Data items
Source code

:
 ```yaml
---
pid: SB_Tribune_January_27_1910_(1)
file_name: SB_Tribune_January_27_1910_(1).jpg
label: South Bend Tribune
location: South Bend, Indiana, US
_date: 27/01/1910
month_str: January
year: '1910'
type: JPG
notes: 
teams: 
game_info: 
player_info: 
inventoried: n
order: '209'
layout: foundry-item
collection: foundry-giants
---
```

To do = Only an exact transcription of all the entries will do.

Result =
Source code

:
 ```yaml
---
pid: SB_Tribune_January_27_1910_(1)
file_name: SB_Tribune_January_27_1910_(1).jpg
label: South Bend Tribune
location: South Bend, Indiana, US
_date: 27/01/1910
month_str: January
year: '1910'
type: JPG
notes: 
teams: 
game_info: 
player_info: 
inventoried: n
order: '209'
layout: foundry-item
collection: foundry-giants
---
```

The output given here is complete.